FIGS. 10A and 10B show examples of different sets of diffusion timesteps for conditioning image generation on different types of conditions according to aspects of the present disclosure. The example shown includes color condition 1000, first initial sampling stage 1005, first conditioning zone 1010, first terminal sampling stage 1015, edge map condition 1020, second initial sampling stage 1025, second conditioning zone 1030, and second terminal sampling stage 1035.

Embodiments of the present inventive concepts are configured to identify different conditioning zones, that is, sets of generative diffusion timesteps, according to different input conditions. During the conditioning zone, an image generation model of the present embodiments revisits the current intermediate noise map, denoted as x_t, and navigates the sample back by q steps to x_t+q, followed by resampling (while considering the condition c) back to x_t.

In this example, upon receiving color condition 1000, the image processing system selects first initial sampling stage 1005. For example, in a generative diffusion process comprising 100 timesteps (counting down from 100, per convention), the image processing system may select first initial sampling stage 1005 as steps #100-#70. During these steps, the image processing system may perform a denoising process based on only the text prompt, without considering color condition 1000.

The system identifies first conditioning zone 1010 based on the type of conditioning. For example, first conditioning zone 1010 may comprise steps #69-#40. For each step in this set (step 69, then 68, then 67 and so forth), repetition iterations may be performed q times. During this conditioning zone, the image processing system performs a denoising process as described with reference to Equations 6-12, whereby the system denoises in a way that considers color condition 1000.

The first terminal sampling stage 1015 may comprise the remaining diffusion timesteps, e.g. steps #39-0. During this stage, the image processing system may perform a denoising process based on only the text prompt, without considering color condition 1000.

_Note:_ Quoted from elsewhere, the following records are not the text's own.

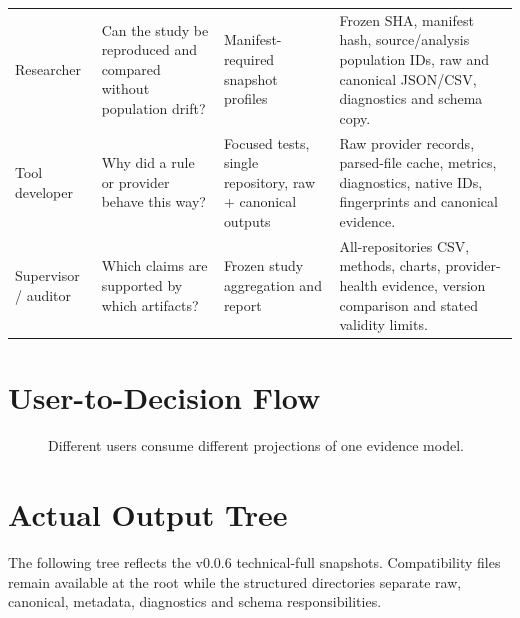 \begin{longtable}{p{3.1cm}p{3.5cm}p{3.2cm}p{4.5cm}}
Researcher & Can the study be reproduced and compared without population
drift? & Manifest-required snapshot profiles & Frozen SHA, manifest hash,
source/analysis population IDs, raw and canonical JSON/CSV, diagnostics and
schema copy. \\
Tool developer & Why did a rule or provider behave this way? & Focused tests,
single repository, raw + canonical outputs & Raw provider records, parsed-file
cache, metrics, diagnostics, native IDs, fingerprints and canonical evidence. \\
Supervisor / auditor & Which claims are supported by which artifacts? & Frozen
study aggregation and report & All-repositories CSV, methods, charts,
provider-health evidence, version comparison and stated validity limits. \\
\bottomrule
\end{longtable}

\section{User-to-Decision Flow}
\begin{figure}[H]
\centering
{}
\caption{Different users consume different projections of one evidence model.}
\end{figure}

\section{Actual Output Tree}
The following tree reflects the v0.0.6 technical-full snapshots. Compatibility
files remain available at the root while the structured directories separate
raw, canonical, metadata, diagnostics and schema responsibilities.

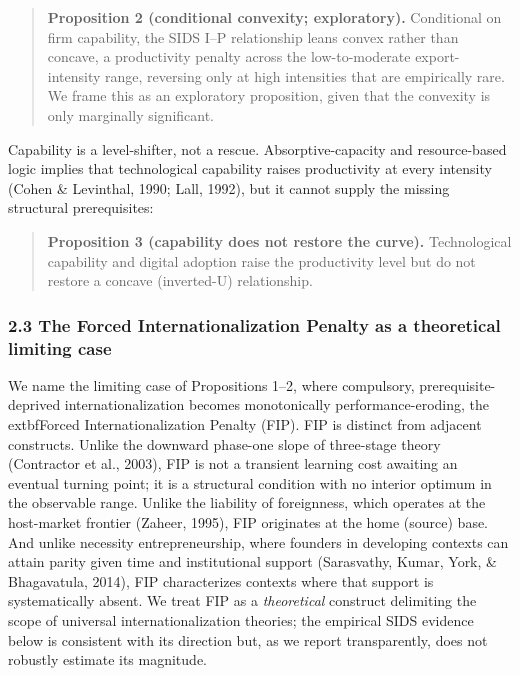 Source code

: \documentclass[
  12pt,a4paper]{article}
\begin{document}
\begin{quote}
\textbf{Proposition 2 (conditional convexity; exploratory).} Conditional
on firm capability, the SIDS I--P relationship leans convex rather than
concave, a productivity penalty across the low-to-moderate
export-intensity range, reversing only at high intensities that are
empirically rare. We frame this as an exploratory proposition, given
that the convexity is only marginally significant.
\end{quote}

Capability is a level-shifter, not a rescue. Absorptive-capacity and
resource-based logic implies that technological capability raises
productivity at every intensity (Cohen \& Levinthal, 1990; Lall, 1992),
but it cannot supply the missing structural prerequisites:

\begin{quote}
\textbf{Proposition 3 (capability does not restore the curve).}
Technological capability and digital adoption raise the productivity
level but do not restore a concave (inverted-U) relationship.
\end{quote}

\hypertarget{the-forced-internationalization-penalty-as-a-theoretical-limiting-case}{%
\subsubsection{2.3 The Forced Internationalization Penalty as a
theoretical limiting
case}\label{the-forced-internationalization-penalty-as-a-theoretical-limiting-case}}

We name the limiting case of Propositions 1--2, where compulsory,
prerequisite-deprived internationalization becomes monotonically
performance-eroding, the 	extbf{Forced Internationalization Penalty
(FIP)}. FIP is distinct from adjacent constructs. Unlike the downward
phase-one slope of three-stage theory (Contractor et al., 2003), FIP is
not a transient learning cost awaiting an eventual turning point; it is
a structural condition with no interior optimum in the observable range.
Unlike the liability of foreignness, which operates at the host-market
frontier (Zaheer, 1995), FIP originates at the home (source) base. And
unlike necessity entrepreneurship, where founders in developing contexts
can attain parity given time and institutional support (Sarasvathy,
Kumar, York, \& Bhagavatula, 2014), FIP characterizes contexts where
that support is systematically absent. We treat FIP as a
\emph{theoretical} construct delimiting the scope of universal
internationalization theories; the empirical SIDS evidence below is
consistent with its direction but, as we report transparently, does not
robustly estimate its magnitude.
\end{document}
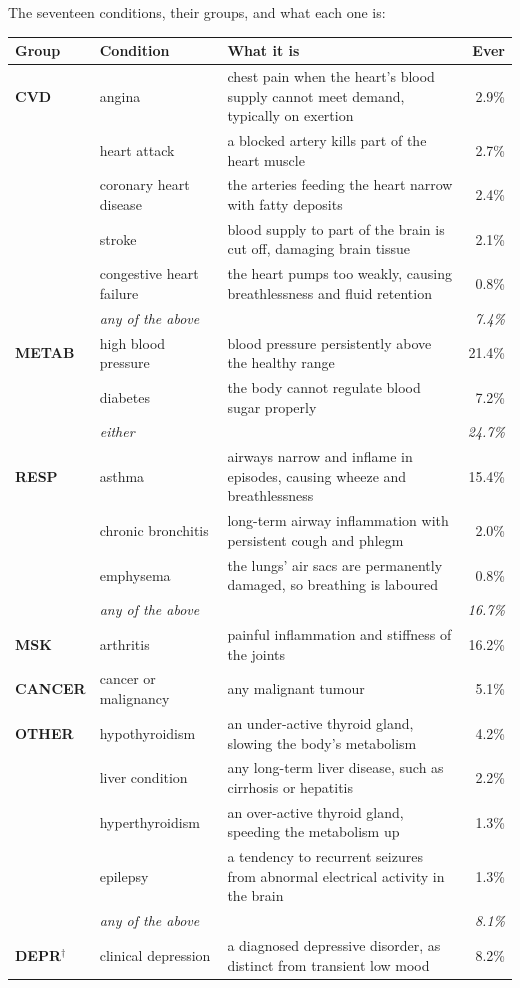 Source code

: \documentclass[11pt]{article}
\begin{document}
The seventeen conditions, their groups, and what each one is:

\begin{center}\small
\begin{tabular}{llp{6.5cm}r}
\toprule
Group & Condition & What it is & Ever \\
\midrule
\textbf{CVD} & angina & chest pain when the heart's blood supply cannot meet demand, typically on exertion & 2.9\% \\
 & heart attack & a blocked artery kills part of the heart muscle & 2.7\% \\
 & coronary heart disease & the arteries feeding the heart narrow with fatty deposits & 2.4\% \\
 & stroke & blood supply to part of the brain is cut off, damaging brain tissue & 2.1\% \\
 & congestive heart failure & the heart pumps too weakly, causing breathlessness and fluid retention & 0.8\% \\
 & \emph{any of the above} & & \emph{7.4\%} \\
\addlinespace
\textbf{METAB} & high blood pressure & blood pressure persistently above the healthy range & 21.4\% \\
 & diabetes & the body cannot regulate blood sugar properly & 7.2\% \\
 & \emph{either} & & \emph{24.7\%} \\
\addlinespace
\textbf{RESP} & asthma & airways narrow and inflame in episodes, causing wheeze and breathlessness & 15.4\% \\
 & chronic bronchitis & long-term airway inflammation with persistent cough and phlegm & 2.0\% \\
 & emphysema & the lungs' air sacs are permanently damaged, so breathing is laboured & 0.8\% \\
 & \emph{any of the above} & & \emph{16.7\%} \\
\addlinespace
\textbf{MSK} & arthritis & painful inflammation and stiffness of the joints & 16.2\% \\
\addlinespace
\textbf{CANCER} & cancer or malignancy & any malignant tumour & 5.1\% \\
\addlinespace
\textbf{OTHER} & hypothyroidism & an under-active thyroid gland, slowing the body's metabolism & 4.2\% \\
 & liver condition & any long-term liver disease, such as cirrhosis or hepatitis & 2.2\% \\
 & hyperthyroidism & an over-active thyroid gland, speeding the metabolism up & 1.3\% \\
 & epilepsy & a tendency to recurrent seizures from abnormal electrical activity in the brain & 1.3\% \\
 & \emph{any of the above} & & \emph{8.1\%} \\
\addlinespace
\textbf{DEPR}$^{\dagger}$ & clinical depression & a diagnosed depressive disorder, as distinct from transient low mood & 8.2\% \\
\bottomrule
\end{tabular}


\end{center}
\end{document}
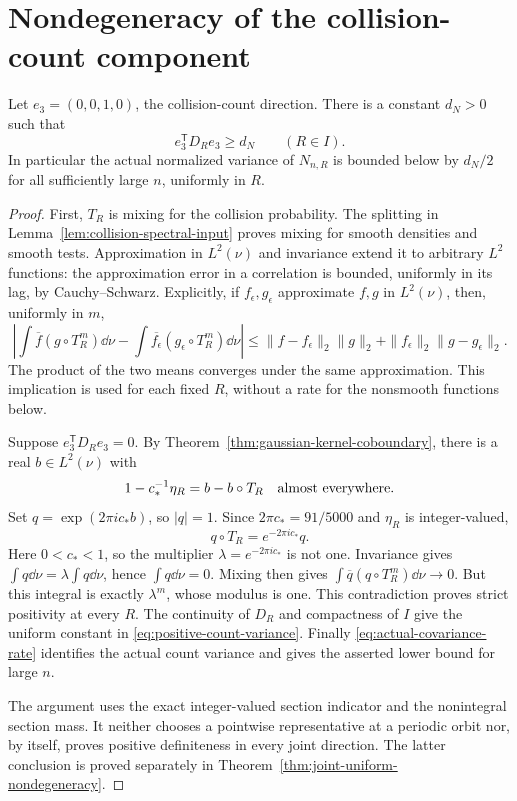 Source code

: \section{Nondegeneracy of the collision-count component}
\label{sec:count-nondegeneracy}
\begin{corollary}
\label{cor:positive-count-variance}
Let $e_3=(0,0,1,0)$, the collision-count direction. There is a constant
$d_N>0$ such that
\begin{equation}\label{eq:positive-count-variance}
 e_3^{\mathsf T}D_Re_3\ge d_N\qquad(R\in I).
\end{equation}
In particular the actual normalized variance of $N_{n,R}$ is bounded
below by $d_N/2$ for all sufficiently large $n$, uniformly in $R$.
\end{corollary}
\begin{proof}
First, $T_R$ is mixing for the collision probability. The splitting in
Lemma~\ref{lem:collision-spectral-input} proves mixing for smooth
densities and smooth tests. Approximation in $L^2(\nu)$ and invariance
extend it to arbitrary $L^2$ functions: the approximation error in a
correlation is bounded, uniformly in its lag, by Cauchy--Schwarz.
Explicitly, if $f_\epsilon,g_\epsilon$ approximate $f,g$ in $L^2(\nu)$,
then, uniformly in $m$,
\[
 \left|\int\overline f(g\circ T_R^m)\dd\nu
       -\int\overline{f_\epsilon}(g_\epsilon\circ T_R^m)\dd\nu\right|
 \le\|f-f_\epsilon\|_2\|g\|_2
      +\|f_\epsilon\|_2\|g-g_\epsilon\|_2.
\]
The product of the two means converges under the same approximation.
This implication is used for each fixed $R$, without a rate for the
nonsmooth functions below.

Suppose $e_3^{\mathsf T}D_Re_3=0$. By
Theorem~\ref{thm:gaussian-kernel-coboundary}, there is a real
$b\in L^2(\nu)$ with
\[
 1-c_*^{-1}\eta_R=b-b\circ T_R
 \quad\hbox{almost everywhere}.
\]
Set $q=\exp(2\pi i c_*b)$, so $|q|=1$. Since
$2\pi c_*=91/5000$ and $\eta_R$ is integer-valued,
\[
 q\circ T_R=e^{-2\pi i c_*}q.
\]
Here $0<c_*<1$, so the multiplier $\lambda=e^{-2\pi i c_*}$ is
not one. Invariance gives $\int q\dd\nu=\lambda\int q\dd\nu$,
hence $\int q\dd\nu=0$. Mixing then gives
$\int\overline q(q\circ T_R^m)\dd\nu\to0$. But this integral is
exactly $\lambda^m$, whose modulus is one. This contradiction proves
strict positivity at every $R$. The continuity of $D_R$ and compactness
of $I$ give the uniform constant in \eqref{eq:positive-count-variance}.
Finally \eqref{eq:actual-covariance-rate} identifies the actual count
variance and gives the asserted lower bound for large $n$.

The argument uses the exact integer-valued section indicator and the
nonintegral section mass. It neither chooses a pointwise representative
at a periodic orbit nor, by itself, proves positive definiteness in
every joint direction. The latter conclusion is proved separately in
Theorem~\ref{thm:joint-uniform-nondegeneracy}.
\end{proof}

Similarly, the image processing system may identify different initial stages, conditioning zones, and terminal sampling stages based on different types of condition inputs. For example, based on the input edge map condition 1020, the system may identify second initial sampling stage 1025 as steps #100-#95, second conditioning zone 1030 as steps #94-#90, and second terminal sampling stage 1035 as steps #89-#0. According to some aspects, the conditioning operations (including the repetitions) are more effective at transferring the condition at different diffusion timesteps for different types of conditions. For example, structural information from edge maps may be more effectively applied near the beginning of the denoising process (higher numbered diffusion timesteps), and semantic alterations such as color may be more efficiently applied near the middle or the end of the process.

FIG. 11 shows an example of a computing device 1100 according to aspects of the present disclosure. The example shown includes computing device 1100, processor(s), memory subsystem 1110, communication interface 1115, I/O interface 1120, user interface component(s), and channel 1130.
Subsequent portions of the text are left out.